Conversation Design User Experiences for SiriKit and iOS

Final product image — What You’ll Be Creating

Introduction

A lot of articles, our site included, have focused on helping readers create amazing iOS apps by designing a great mobile user experience (UX).

However, with the emergence of the Apple Watch a few years ago, alongside CarKit, and more recently the HomePod this year, we are starting to see a lot more apps and IoT appliances that use voice commands instead of visual interfaces. The prevalence of IoT devices such as the HomePod and other voice assistants, as well as the explosion in voice-assistant enabled third-party apps, has given rise to a whole new category of user experience design methodologies, focusing on Voice User Experiences (VUX), or Conversational Design UX.

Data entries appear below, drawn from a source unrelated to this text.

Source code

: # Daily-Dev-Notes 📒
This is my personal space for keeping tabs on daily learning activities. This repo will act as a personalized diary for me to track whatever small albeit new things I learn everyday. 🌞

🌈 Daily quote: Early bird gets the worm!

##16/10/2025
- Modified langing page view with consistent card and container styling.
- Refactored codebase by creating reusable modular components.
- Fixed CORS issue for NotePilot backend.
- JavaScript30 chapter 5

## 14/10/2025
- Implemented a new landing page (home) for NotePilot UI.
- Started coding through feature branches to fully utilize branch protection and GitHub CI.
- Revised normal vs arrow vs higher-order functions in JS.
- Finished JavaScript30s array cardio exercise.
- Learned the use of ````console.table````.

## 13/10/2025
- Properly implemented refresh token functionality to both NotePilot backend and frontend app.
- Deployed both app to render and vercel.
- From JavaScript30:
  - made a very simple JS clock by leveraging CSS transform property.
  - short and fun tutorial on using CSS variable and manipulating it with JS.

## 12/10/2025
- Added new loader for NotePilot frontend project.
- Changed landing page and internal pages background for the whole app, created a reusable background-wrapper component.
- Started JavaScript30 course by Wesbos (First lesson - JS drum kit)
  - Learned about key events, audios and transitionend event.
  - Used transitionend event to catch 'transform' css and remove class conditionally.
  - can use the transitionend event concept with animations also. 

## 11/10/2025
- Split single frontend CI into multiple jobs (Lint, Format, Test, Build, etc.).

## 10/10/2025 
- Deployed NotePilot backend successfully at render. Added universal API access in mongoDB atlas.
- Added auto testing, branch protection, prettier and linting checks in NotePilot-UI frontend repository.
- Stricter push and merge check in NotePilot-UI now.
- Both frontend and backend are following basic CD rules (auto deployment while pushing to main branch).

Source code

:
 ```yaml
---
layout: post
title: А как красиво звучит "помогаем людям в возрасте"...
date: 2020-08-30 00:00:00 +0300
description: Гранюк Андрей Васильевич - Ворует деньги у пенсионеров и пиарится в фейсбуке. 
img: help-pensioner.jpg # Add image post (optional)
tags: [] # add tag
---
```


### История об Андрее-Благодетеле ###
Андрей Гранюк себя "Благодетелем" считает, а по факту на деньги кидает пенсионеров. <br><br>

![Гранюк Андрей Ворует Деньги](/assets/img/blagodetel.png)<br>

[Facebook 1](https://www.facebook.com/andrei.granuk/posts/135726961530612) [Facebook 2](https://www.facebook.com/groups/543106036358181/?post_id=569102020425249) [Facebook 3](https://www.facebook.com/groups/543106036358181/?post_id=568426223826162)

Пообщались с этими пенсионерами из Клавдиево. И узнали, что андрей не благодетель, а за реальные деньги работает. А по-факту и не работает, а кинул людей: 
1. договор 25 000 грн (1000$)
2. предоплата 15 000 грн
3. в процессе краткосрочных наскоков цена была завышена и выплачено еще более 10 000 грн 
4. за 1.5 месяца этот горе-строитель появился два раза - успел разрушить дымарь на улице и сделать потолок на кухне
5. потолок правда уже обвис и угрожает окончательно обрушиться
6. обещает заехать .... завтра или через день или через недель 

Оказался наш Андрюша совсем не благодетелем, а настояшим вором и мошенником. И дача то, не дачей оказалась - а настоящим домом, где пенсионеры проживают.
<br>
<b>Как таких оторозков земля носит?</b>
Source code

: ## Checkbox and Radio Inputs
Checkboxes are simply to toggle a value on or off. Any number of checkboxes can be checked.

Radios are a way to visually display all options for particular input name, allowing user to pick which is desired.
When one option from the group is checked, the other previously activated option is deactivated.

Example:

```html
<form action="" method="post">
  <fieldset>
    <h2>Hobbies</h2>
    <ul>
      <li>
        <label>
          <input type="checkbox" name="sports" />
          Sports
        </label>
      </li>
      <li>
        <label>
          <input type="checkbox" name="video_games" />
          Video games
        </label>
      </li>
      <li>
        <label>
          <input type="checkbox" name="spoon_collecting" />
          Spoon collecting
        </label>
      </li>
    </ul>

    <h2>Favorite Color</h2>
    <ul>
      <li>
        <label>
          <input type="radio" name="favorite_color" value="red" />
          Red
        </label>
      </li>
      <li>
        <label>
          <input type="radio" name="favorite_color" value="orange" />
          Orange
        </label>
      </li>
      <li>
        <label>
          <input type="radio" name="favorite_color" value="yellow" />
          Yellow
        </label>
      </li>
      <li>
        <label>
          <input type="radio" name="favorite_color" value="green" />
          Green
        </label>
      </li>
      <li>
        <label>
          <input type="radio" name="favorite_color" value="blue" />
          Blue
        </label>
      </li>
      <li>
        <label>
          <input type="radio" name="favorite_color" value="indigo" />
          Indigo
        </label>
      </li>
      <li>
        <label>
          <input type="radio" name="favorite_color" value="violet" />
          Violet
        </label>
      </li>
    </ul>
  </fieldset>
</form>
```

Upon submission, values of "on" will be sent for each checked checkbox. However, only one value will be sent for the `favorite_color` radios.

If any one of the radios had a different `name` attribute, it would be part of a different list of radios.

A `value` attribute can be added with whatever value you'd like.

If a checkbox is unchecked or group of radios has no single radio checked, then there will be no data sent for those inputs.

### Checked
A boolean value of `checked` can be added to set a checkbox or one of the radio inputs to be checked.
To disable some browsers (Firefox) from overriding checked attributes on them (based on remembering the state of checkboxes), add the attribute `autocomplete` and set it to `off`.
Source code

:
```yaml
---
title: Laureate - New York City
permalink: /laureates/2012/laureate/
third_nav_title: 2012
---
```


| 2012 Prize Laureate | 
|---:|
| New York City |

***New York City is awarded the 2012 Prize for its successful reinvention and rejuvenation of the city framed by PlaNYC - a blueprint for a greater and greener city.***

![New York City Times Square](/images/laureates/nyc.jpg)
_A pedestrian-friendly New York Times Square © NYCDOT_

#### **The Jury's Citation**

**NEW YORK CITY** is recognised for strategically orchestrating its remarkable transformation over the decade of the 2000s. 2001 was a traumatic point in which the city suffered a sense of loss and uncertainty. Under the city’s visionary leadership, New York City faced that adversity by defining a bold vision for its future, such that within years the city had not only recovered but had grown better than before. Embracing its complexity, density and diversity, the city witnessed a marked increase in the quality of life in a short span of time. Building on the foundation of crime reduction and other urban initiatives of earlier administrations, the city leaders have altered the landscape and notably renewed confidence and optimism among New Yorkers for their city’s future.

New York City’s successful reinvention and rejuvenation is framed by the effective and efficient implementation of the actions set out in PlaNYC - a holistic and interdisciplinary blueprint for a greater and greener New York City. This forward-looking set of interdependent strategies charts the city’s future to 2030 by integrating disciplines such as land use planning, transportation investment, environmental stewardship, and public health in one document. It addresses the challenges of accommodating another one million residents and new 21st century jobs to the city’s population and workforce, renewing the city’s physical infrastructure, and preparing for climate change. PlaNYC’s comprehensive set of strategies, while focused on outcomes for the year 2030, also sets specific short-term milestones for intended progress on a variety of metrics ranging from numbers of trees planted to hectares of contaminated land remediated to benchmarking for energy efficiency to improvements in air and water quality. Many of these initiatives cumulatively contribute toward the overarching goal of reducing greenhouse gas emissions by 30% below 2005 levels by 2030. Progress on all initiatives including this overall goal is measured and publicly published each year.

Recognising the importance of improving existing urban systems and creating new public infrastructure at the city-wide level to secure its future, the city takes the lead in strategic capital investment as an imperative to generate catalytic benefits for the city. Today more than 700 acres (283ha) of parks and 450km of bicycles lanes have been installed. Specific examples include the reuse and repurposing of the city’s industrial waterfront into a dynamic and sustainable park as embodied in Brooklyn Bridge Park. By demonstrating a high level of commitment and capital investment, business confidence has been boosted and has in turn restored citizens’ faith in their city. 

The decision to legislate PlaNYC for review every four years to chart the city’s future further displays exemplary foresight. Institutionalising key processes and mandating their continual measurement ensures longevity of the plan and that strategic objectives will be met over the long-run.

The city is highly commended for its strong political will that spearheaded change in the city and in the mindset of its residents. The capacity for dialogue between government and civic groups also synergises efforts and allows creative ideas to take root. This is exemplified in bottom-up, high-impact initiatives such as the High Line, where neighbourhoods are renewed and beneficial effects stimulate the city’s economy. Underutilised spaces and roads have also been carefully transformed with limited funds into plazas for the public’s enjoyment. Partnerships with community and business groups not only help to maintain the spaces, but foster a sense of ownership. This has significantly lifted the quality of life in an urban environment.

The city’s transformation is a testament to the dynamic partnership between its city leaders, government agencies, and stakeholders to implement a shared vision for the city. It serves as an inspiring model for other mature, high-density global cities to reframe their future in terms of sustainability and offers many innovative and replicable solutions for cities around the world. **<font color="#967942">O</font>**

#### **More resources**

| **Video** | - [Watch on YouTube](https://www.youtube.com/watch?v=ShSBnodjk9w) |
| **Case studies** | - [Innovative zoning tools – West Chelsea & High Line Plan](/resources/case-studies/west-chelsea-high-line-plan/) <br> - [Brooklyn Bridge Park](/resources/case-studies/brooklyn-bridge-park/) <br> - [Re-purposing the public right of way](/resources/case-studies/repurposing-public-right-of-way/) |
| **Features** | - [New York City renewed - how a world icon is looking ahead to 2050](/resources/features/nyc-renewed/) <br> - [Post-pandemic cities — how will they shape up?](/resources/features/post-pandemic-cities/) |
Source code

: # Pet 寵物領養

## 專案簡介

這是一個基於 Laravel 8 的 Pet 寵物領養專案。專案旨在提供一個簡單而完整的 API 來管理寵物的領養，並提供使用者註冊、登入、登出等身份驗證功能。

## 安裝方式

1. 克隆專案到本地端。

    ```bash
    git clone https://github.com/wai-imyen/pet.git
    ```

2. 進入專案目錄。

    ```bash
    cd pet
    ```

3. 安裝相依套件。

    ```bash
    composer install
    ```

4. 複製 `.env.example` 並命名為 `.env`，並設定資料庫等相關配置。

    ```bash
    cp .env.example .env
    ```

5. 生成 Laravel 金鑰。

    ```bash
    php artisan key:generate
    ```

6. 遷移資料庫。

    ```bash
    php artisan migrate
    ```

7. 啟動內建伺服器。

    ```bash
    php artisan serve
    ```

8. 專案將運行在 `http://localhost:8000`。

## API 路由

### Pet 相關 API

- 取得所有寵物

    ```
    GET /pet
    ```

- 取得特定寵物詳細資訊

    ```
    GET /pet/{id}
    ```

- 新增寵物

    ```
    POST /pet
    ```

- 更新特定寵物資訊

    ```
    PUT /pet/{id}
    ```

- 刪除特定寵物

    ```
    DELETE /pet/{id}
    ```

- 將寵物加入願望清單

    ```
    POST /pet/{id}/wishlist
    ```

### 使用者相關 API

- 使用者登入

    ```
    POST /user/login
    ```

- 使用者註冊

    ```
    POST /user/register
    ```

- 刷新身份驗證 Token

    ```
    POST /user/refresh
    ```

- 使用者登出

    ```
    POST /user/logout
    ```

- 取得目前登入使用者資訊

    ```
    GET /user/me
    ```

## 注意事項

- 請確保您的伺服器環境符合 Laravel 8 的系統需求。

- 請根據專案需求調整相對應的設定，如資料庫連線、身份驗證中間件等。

This has led to Apple focusing on the development of SiriKit a few years ago and providing third-party developers the ability to extend their apps to allow users to converse with their apps more naturally. As SiriKit opens up more to third-party developers, we are starting to see more apps becoming part of SiriKit, such as prominent messaging apps WhatsApp and Skype, as well as payment apps like Venmo and Apple Pay.

SiriKit’s aim is to blur the boundaries between apps through a consistent conversational user experience that enables apps to remain intuitive, functional and engaging through pre-defined intents and domains. This tutorial will help you apply best practices to create intuitive conversational design user experiences without visual cues.

Objectives of This Tutorial

This tutorial will teach you to design audibly engaging SiriKit-enabled apps through best-practices in VUX. You will learn about:

designing for voice interactions
applying conversational design UX best practices
testing SiriKit-enabled apps

Assumed Knowledge

I’ll assume you have worked with SiriKit previously, and have some experience coding with Swift and Xcode.

Designing for Voice Interactions

Creating engaging apps requires a well thought-out design for user experience—UX design for short. One common underlying principle to all mobile platforms is that design is based on a visual user interface. However, when designing for platforms where users engage via voice, you don’t have the advantage of visual cues to help guide users. This brings a completely new set of design challenges.

The absence of a graphical user interface forces users to understand how to communicate with their devices by voice, determining what they are able to say as they navigate between various states in order to achieve their goals. The Interaction Design Foundation describes the situation in conservational user experience:

“In voice user interfaces, you cannot create visual affordances. Users will have no clear indications of what the interface can do or what their options are.”

As a designer, you will need to understand how people communicate with technologies naturally—the fundamentals of voice interaction. According to recent studies by Stanford, users generally perceive and interact with voice interfaces in much the same way they converse with other people, irrespective of the fact that they are aware they are speaking to a device.

The difficulty in being able to anticipate the different ways in which people speak has led to advances in machine learning over the past few years, with natural language processing (NLP) allowing platforms to understand humans in a more natural manner, by recognizing intents and associative domains of commands. One prominent platform is Apple’s Siri, and its framework for third-party developers, SiriKit.

Overview of SiriKit

While most would understand Siri as primarily focusing on non-visual voice assistance, its integration into Apple’s ecosystem allows users to trigger voice interactions through their operating system, be it iOS, watchOS, CarPlay, or the HomePod.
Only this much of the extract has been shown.